So how do network security vendors ensure visibility in the face of ever-expanding network perimeters? For many, Deep Packet Inspection (DPI), and in particular, its embedded Encrypted Traffic Intelligence (ETI), provide the missing visibility they need.

DPI brings more capabilities than legacy Shallow Packet Inspection (SPI), which just examines header information. MITM SSL/TLS Inspection is often used in the network security environment to enable the DPI to examine the payload of the encrypted connections. This helps determine if there is any malicious content or application-specific issues. DPI also adds IP traffic analytics capabilities to network security devices and provides granular information on applications and protocols for proper classification. It looks into every packet crossing the network, which is critical as more traffic is handled via IP, and compares packet timings, sizes and other parameters, correlating them over different flows of a network connection. It also performs behavioural analysis by checking for packet sizes and their order within IP flows, while tracking information about the subscriber and host.

When it comes to encrypted traffic intelligence, DPI provides a distinct advantage:

  • Reliably classifies encrypted applications and categories, such as voice call, chat and video streams, by leveraging pattern matching, heuristics and behavioural analysis.
  • Enables fine-grained application control to block malicious file transfers.
  • Detects suspicious protocol usage in user profiles to prevent stolen or leaked information.
  • Identifies applications and connections that are obfuscated or actively hiding, such as BitTorrent file sharing, anonymisers and virtual private networks (VPNs).

Build or buy?

Once network security providers have decided to embed DPI into their network security solution, the big question becomes whether to build the capability themselves or buy it from a specialised vendor. To determine the best approach, network security vendors should consider these factors:  

  • It takes about one year to build a basic DPI engine from scratch, and around 25 years to build an advanced DPI engine that covers thousands of applications and protocols.
  • With the network perimeter expanding by leaps and bounds, and new applications and protocols constantly coming to market, network traffic is constantly evolving.
  • Signatures for the latest applications and protocols must be continually updated to provide comprehensive visibility into network traffic and make sure all applications are detected. Even small changes can cause problems with classification. And since details for these changes are generally not announced publicly, you need to conduct continual tests to check the accuracy of all classification signatures.
  • Some basic protocols are stable and easy to manage. But proprietary and fast-evolving protocols for things like social networking, video streaming and VPN applications add complexity.

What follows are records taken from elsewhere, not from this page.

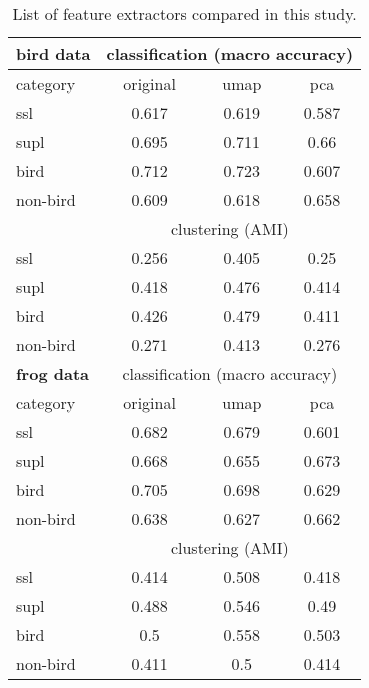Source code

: 
\begin{table}[t]
  
  \caption{List of feature extractors compared in this study. }
  \label{tab:results}
  \centering
  \begin{tabular}{|l|ccc|}
    \hline
    \textbf{bird data}& \multicolumn{3}{c|}{classification (macro accuracy)} \\
    \hline
    category &
    original &
    umap &
    pca \\
    \hline
    ssl & 0.617& 0.619& 0.587 \\
    supl & 0.695& 0.711& 0.66 \\
    bird & 0.712& 0.723& 0.607 \\
    non-bird & 0.609& 0.618& 0.658 \\
    \hline
    & \multicolumn{3}{c|}{clustering (AMI)} \\
    \hline
    ssl & 0.256& 0.405& 0.25 \\
    supl & 0.418& 0.476& 0.414 \\
    bird & 0.426& 0.479& 0.411 \\
    non-bird & 0.271& 0.413& 0.276 \\
    \hline
    \textbf{frog data}& \multicolumn{3}{c|}{classification (macro accuracy)} \\
    \hline
    category &
    original &
    umap &
    pca \\
    \hline
    ssl & 0.682& 0.679& 0.601 \\
    supl & 0.668& 0.655& 0.673 \\
    bird & 0.705& 0.698& 0.629 \\
    non-bird & 0.638& 0.627& 0.662 \\
    \hline
    & \multicolumn{3}{c|}{clustering (AMI)} \\
    \hline
    ssl & 0.414& 0.508& 0.418 \\
    supl & 0.488& 0.546& 0.49 \\
    bird & 0.5& 0.558& 0.503 \\
    non-bird & 0.411& 0.5& 0.414 \\
    \hline
  \end{tabular}
\end{table}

Perhaps the best way to determine whether to invest a company’s R&D resources in a DPI engine or license it from a vendor, is to look at whether DPI technology is core to the network security provider’s business model. Do the expected returns justify the costs of in-house development and, therefore, a ‘build’ decision? Does the expediency and accuracy of obtaining DPI from an external vendor provide the assurance and ROI needed to differentiate the network security solution?

Whatever network security vendors decide, it’s clear that the visibility afforded by DPI has never been more critical. Embedding DPI’s encrypted network intelligence into network security products is essential to unmasking hackers, stopping cyberattacks and providing the protection customers need.